Why email will never be Free…

Hello! This blog is not dead and neither am I. It’s been a long while since I’ve written anything here and the site is starting to look a bit abandoned. I’ve been seriously busy with what I refer to as ‘life stuff’ over the last few months and my ‘tech-time’ has been a bit squeezed, so I haven’t had much to write about. I’m now getting back into the swing of things and starting to think of stuff to write about.

Email. We all use it. It works, right? Well for the most part. It’s probably one of the most used and simplest forms of digital communication available today. Shame it’s so horribly complicated then.

My major task over the last couple of weeks has been getting my new server set up so that it hosts my own email and provides accounts for members of my family. I’ve actually been doing this on and off pretty much since I got the server, but with the release of CentOS 6 I decided to cut my losses and upgrade sooner rather than later.

So I set out installing Postfix and Dovecot, following the instructions on the CentOS wiki pages. I managed to get through all the configuration of Amavisd, ClamAV and Spamassasin and I installed Roundcube for webmail access. Then I started thinking about adding users for my family and came to the decision that I didn’t want to add shell users for every email account, so I would modify my set up to incorporate virtual users and domains. After following a dead end of setting this up using plain text files (which turns out to be more fiddly to administer than shell accounts) I settled on using Postfix.admin with a database based system. Then there were my adventures with sieve, managesieve and Roundcube, which turned into a whole afternoon of getting nowhere.

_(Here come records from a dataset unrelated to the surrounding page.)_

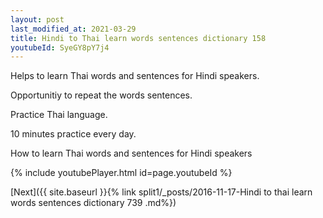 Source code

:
 ```yaml
---
layout: post
last_modified_at: 2021-03-29
title: Hindi to Thai learn words sentences dictionary 158 
youtubeId: SyeGY8pY7j4
---
```

 
 
Helps to learn Thai words and sentences for Hindi speakers.

Opportunitiy to repeat the words sentences. 

Practice Thai language. 
 
10 minutes practice every day. 
 
How to learn Thai words and sentences for Hindi speakers 
 
{% include youtubePlayer.html id=page.youtubeId %}
 
 
[Next]({{ site.baseurl }}{% link  split1/_posts/2016-11-17-Hindi to thai learn words sentences dictionary 739 .md%})
 
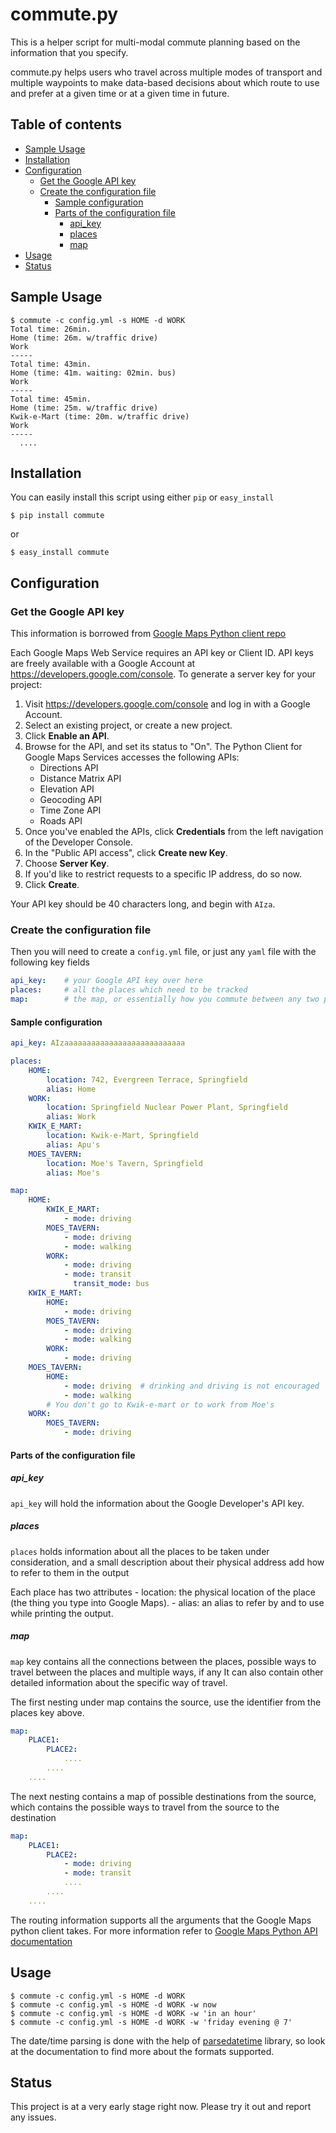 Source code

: # commute.py

This is a helper script for multi-modal commute planning based on the information that you specify.

commute.py helps users who travel across multiple modes of transport
and multiple waypoints to make data-based decisions about which route
to use and prefer at a given time or at a given time in future.

## Table of contents

- [Sample Usage](#sample-usage)
- [Installation](#installation)
- [Configuration](#configuration)
	- [Get the Google API key](#get-the-google-api-key)
	- [Create the configuration file](#create-the-configuration-file)
		- [Sample configuration](#sample-configuration)
		- [Parts of the configuration file](#parts-of-the-configuration-file)
			- [api_key](#apikey)
			- [places](#places)
			- [map](#map)
- [Usage](#usage)
- [Status](#status)

## Sample Usage

```shell
$ commute -c config.yml -s HOME -d WORK
Total time: 26min.
Home (time: 26m. w/traffic drive)
Work
-----
Total time: 43min.
Home (time: 41m. waiting: 02min. bus)
Work
-----
Total time: 45min.
Home (time: 25m. w/traffic drive)
Kwik-e-Mart (time: 20m. w/traffic drive)
Work
-----
  ....
```

## Installation

You can easily install this script using either `pip` or `easy_install`

```shell
$ pip install commute
```

or

```shell
$ easy_install commute
```

## Configuration

### Get the Google API key

This information is borrowed from [Google Maps Python client repo](https://github.com/googlemaps/google-maps-services-python)

Each Google Maps Web Service requires an API key or Client ID. API keys are
freely available with a Google Account at https://developers.google.com/console.
To generate a server key for your project:

 1. Visit https://developers.google.com/console and log in with
    a Google Account.
 1. Select an existing project, or create a new project.
 1. Click **Enable an API**.
 1. Browse for the API, and set its status to "On". The Python Client for Google Maps Services
    accesses the following APIs:
    * Directions API
    * Distance Matrix API
    * Elevation API
    * Geocoding API
    * Time Zone API
    * Roads API
 1. Once you've enabled the APIs, click **Credentials** from the left navigation of the Developer
    Console.
 1. In the "Public API access", click **Create new Key**.
 1. Choose **Server Key**.
 1. If you'd like to restrict requests to a specific IP address, do so now.
 1. Click **Create**.

Your API key should be 40 characters long, and begin with `AIza`.

### Create the configuration file
Then you will need to create a `config.yml` file, or just any `yaml` file with the following key fields

```yaml
api_key:    # your Google API key over here
places:     # all the places which need to be tracked
map:        # the map, or essentially how you commute between any two places
```

#### Sample configuration
```yaml
api_key: AIzaaaaaaaaaaaaaaaaaaaaaaaaaaa

places:
    HOME:
        location: 742, Evergreen Terrace, Springfield
        alias: Home
    WORK:
        location: Springfield Nuclear Power Plant, Springfield
        alias: Work
    KWIK_E_MART:
        location: Kwik-e-Mart, Springfield
        alias: Apu's
    MOES_TAVERN:
        location: Moe's Tavern, Springfield
        alias: Moe's

map:
    HOME:
        KWIK_E_MART:
            - mode: driving
        MOES_TAVERN:
            - mode: driving
            - mode: walking
        WORK:
            - mode: driving
            - mode: transit
              transit_mode: bus
    KWIK_E_MART:
        HOME:
            - mode: driving
        MOES_TAVERN:
            - mode: driving
            - mode: walking
        WORK:
            - mode: driving
    MOES_TAVERN:
        HOME:
            - mode: driving  # drinking and driving is not encouraged
            - mode: walking
        # You don't go to Kwik-e-mart or to work from Moe's
    WORK:
        MOES_TAVERN:
            - mode: driving
```

#### Parts of the configuration file

##### api_key
`api_key` will hold the information about the Google Developer's API key.

##### places
`places` holds information about all the places to be taken under
consideration, and a small description about their physical address
add how to refer to them in the output

Each place has two attributes
    - location: the physical location of the place (the thing you type into Google Maps).
    - alias: an alias to refer by and to use while printing the output.


##### map
`map` key contains all the connections between the places, possible
ways to travel between the places and multiple ways, if any
It can also contain other detailed information about the specific way of travel.

The first nesting under map contains the source, use the identifier from the places key above.

```yaml
map:
    PLACE1:
        PLACE2:
            ....
        ....
    ....
```
The next nesting contains a map of possible destinations from the source, which contains the possible ways to travel from the source to the destination

```yaml
map:
    PLACE1:
        PLACE2:
            - mode: driving
            - mode: transit
            ....
        ....
    ....
```

The routing information supports all the arguments that the Google Maps python client takes. For more information refer to [Google Maps Python API documentation](https://googlemaps.github.io/google-maps-services-python/docs/2.4.3/#module-googlemaps)

## Usage

```shell
$ commute -c config.yml -s HOME -d WORK
$ commute -c config.yml -s HOME -d WORK -w now
$ commute -c config.yml -s HOME -d WORK -w 'in an hour'
$ commute -c config.yml -s HOME -d WORK -w 'friday evening @ 7'
```

The date/time parsing is done with the help of  [parsedatetime](https://github.com/bear/parsedatetime) library, so look at the
 documentation to find more about the formats supported.

## Status

This project is at a very early stage right now. Please try it out and report any issues.

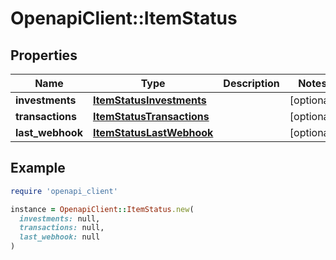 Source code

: # OpenapiClient::ItemStatus

## Properties

| Name | Type | Description | Notes |
| ---- | ---- | ----------- | ----- |
| **investments** | [**ItemStatusInvestments**](ItemStatusInvestments.md) |  | [optional] |
| **transactions** | [**ItemStatusTransactions**](ItemStatusTransactions.md) |  | [optional] |
| **last_webhook** | [**ItemStatusLastWebhook**](ItemStatusLastWebhook.md) |  | [optional] |

## Example

```ruby
require 'openapi_client'

instance = OpenapiClient::ItemStatus.new(
  investments: null,
  transactions: null,
  last_webhook: null
)
```

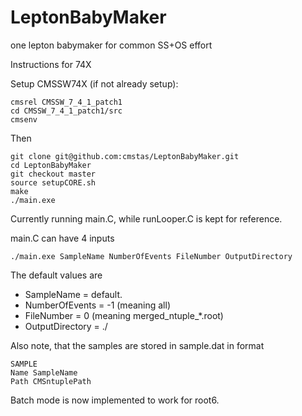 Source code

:# LeptonBabyMaker
one lepton babymaker for common SS+OS effort

Instructions for 74X

Setup CMSSW74X (if not already setup):
```
cmsrel CMSSW_7_4_1_patch1
cd CMSSW_7_4_1_patch1/src
cmsenv
```

Then 

```
git clone git@github.com:cmstas/LeptonBabyMaker.git
cd LeptonBabyMaker
git checkout master
source setupCORE.sh
make
./main.exe
```

Currently running main.C, while runLooper.C is kept for reference.

main.C can have 4 inputs
```
./main.exe SampleName NumberOfEvents FileNumber OutputDirectory
```
The default values are
   * SampleName = default.
   * NumberOfEvents = -1 (meaning all)
   * FileNumber = 0 (meaning merged_ntuple_*.root)
   * OutputDirectory = ./

Also note, that the samples are stored in sample.dat in format
```
SAMPLE
Name SampleName
Path CMSntuplePath
```

Batch mode is now implemented to work for root6.

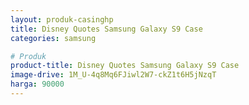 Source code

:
 ```yaml
---
layout: produk-casinghp
title: Disney Quotes Samsung Galaxy S9 Case
categories: samsung

# Produk
product-title: Disney Quotes Samsung Galaxy S9 Case
image-drive: 1M_U-4q8Mq6FJiwl2W7-ckZ1t6H5jNzqT
harga: 90000
---
```

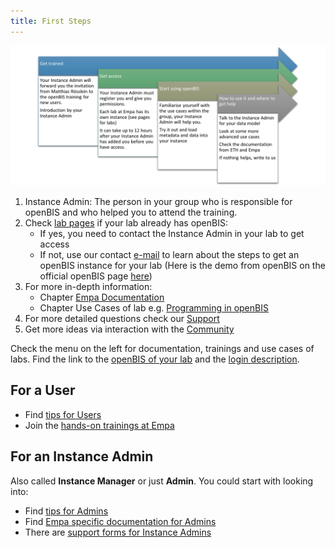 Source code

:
 ```yaml
---
title: First Steps
---
```


![Getting Started Workflow](src/assets/openBIS/Bild/GettingstartedopenBIS.png)

1. Instance Admin: The person in your group who is responsible for openBIS and who helped you to attend the training.
2. Check [lab pages](../pages-for-labs) if your lab already has openBIS:
   - If yes, you need to contact the Instance Admin in your lab to get access
   - If not, use our contact [e-mail](mailto:openbis-support@empa.ch) to learn about the steps to get an openBIS instance for your lab (Here is the demo from openBIS on the official openBIS page [here](https://openbis.ch/index.php/demo/#demo))
3. For more in-depth information:
   - Chapter [Empa Documentation](/research-data-management/openbis)
   - Chapter Use Cases of lab e.g. [Programming in openBIS](../3_Use_Cases_of_labs/Programming_in_openBIS/index.md)
3. For more detailed questions check our [Support](../support)
5. Get more ideas via interaction with the [Community](../4_Community/index.md)

Check the menu on the left for documentation, trainings and use cases of labs.
Find the link to the [openBIS of your lab](../pages-for-labs) and the [login description](./login).

## For a User

- Find [tips for Users](./users)
- Join the [hands-on trainings at Empa](../education)

## For an Instance Admin

Also called **Instance Manager** or just **Admin**. You could start with looking into:

- Find [tips for Admins](./admins)
- Find [Empa specific documentation for Admins](./admins)
- There are [support forms for Instance Admins](../support)
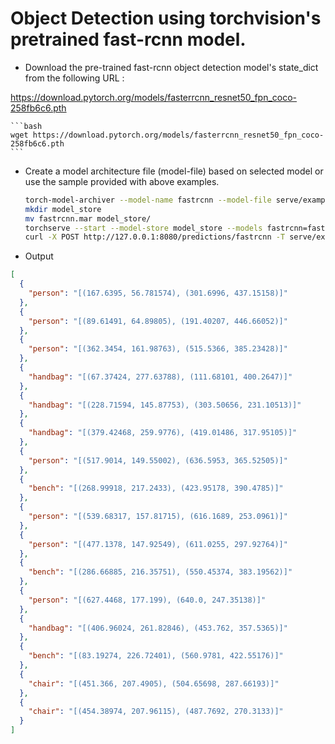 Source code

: # Object Detection using torchvision's pretrained fast-rcnn model.

* Download the pre-trained fast-rcnn object detection model's state_dict from the following URL :

https://download.pytorch.org/models/fasterrcnn_resnet50_fpn_coco-258fb6c6.pth

    ```bash
    wget https://download.pytorch.org/models/fasterrcnn_resnet50_fpn_coco-258fb6c6.pth
    ```

* Create a model architecture file (model-file) based on selected model or use the sample provided with above examples.


    ```bash
    torch-model-archiver --model-name fastrcnn --model-file serve/examples/object_detector/fast-rcnn/model.py --serialized-file fasterrcnn_resnet50_fpn_coco-258fb6c6.pth --handler object_detector --extra-files serve/examples/object_detector/fast-rcnn/index_to_name.json
    mkdir model_store
    mv fastrcnn.mar model_store/
    torchserve --start --model-store model_store --models fastrcnn=fastrcnn.mar
    curl -X POST http://127.0.0.1:8080/predictions/fastrcnn -T serve/examples/object_detector/fast-rcnn/persons.jpg
    ```
* Output

```json
[
  {
    "person": "[(167.6395, 56.781574), (301.6996, 437.15158)]"
  },
  {
    "person": "[(89.61491, 64.89805), (191.40207, 446.66052)]"
  },
  {
    "person": "[(362.3454, 161.98763), (515.5366, 385.23428)]"
  },
  {
    "handbag": "[(67.37424, 277.63788), (111.68101, 400.2647)]"
  },
  {
    "handbag": "[(228.71594, 145.87753), (303.50656, 231.10513)]"
  },
  {
    "handbag": "[(379.42468, 259.9776), (419.01486, 317.95105)]"
  },
  {
    "person": "[(517.9014, 149.55002), (636.5953, 365.52505)]"
  },
  {
    "bench": "[(268.99918, 217.2433), (423.95178, 390.4785)]"
  },
  {
    "person": "[(539.68317, 157.81715), (616.1689, 253.0961)]"
  },
  {
    "person": "[(477.1378, 147.92549), (611.0255, 297.92764)]"
  },
  {
    "bench": "[(286.66885, 216.35751), (550.45374, 383.19562)]"
  },
  {
    "person": "[(627.4468, 177.199), (640.0, 247.35138)]"
  },
  {
    "handbag": "[(406.96024, 261.82846), (453.762, 357.5365)]"
  },
  {
    "bench": "[(83.19274, 226.72401), (560.9781, 422.55176)]"
  },
  {
    "chair": "[(451.366, 207.4905), (504.65698, 287.66193)]"
  },
  {
    "chair": "[(454.38974, 207.96115), (487.7692, 270.3133)]"
  }
]
```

Now my gripe here isn’t with the software. Far from it, all the previously mentioned software is excellent. Nor is it even with the documentation, although that is lacking in some areas, usually a quick web search will find you a useful forum post. No, my problem here is that I had to do all this in the first place in order to set up a Autonomous Free Software based mail system.

Given that I did this partly for the fun of it (yes I appear to like the pain of making tea), this isn’t really a problem for me. When I changed over my DNS everything pretty much worked, but I’m not your average user. Now, I know there are things like iRedMail, which can automate all this stuff and if I hadn’t wanted to learn how a mail system works I probably would have tried it. However, I’m skeptical as to the reliability of such a system.

This brings us to the crux of the problem. Email is too complicated! Think about all those disparate components I listed above, each of which is developed separately and has to interact seamlessly in order for the system to keep going. If one breaks, you’re screwed. I think this is probably worse in a iRedMail based system as the administrator would have no expertise in the inner workings of the system.

This leads me to my actual point (finally!). This is why people use Gmail, Hotmail, etc. It’s not because they would otherwise have to provide their own hosting, it’s because these services make it easy. I think what I’m basically asking for is “WordPress for email”. Something I can just unpack point it at a database and go, without having to know an what an RBL is. Yes, this wouldn’t be as easy as Gmail, but Blogger or Tumblr are easier than self-hosted WordPress and there are still tons of WordPress blogs out there. It would put Free Software based email within the reach of the ordinary computer literate person.

My fear is that the Free Software community treats email as a largely solved problem. We have loads of great software, which works for those of us with beards. However, until we make it easy to use, simple, cohesive and pretty, email is destined to languish in the land of the non-Free.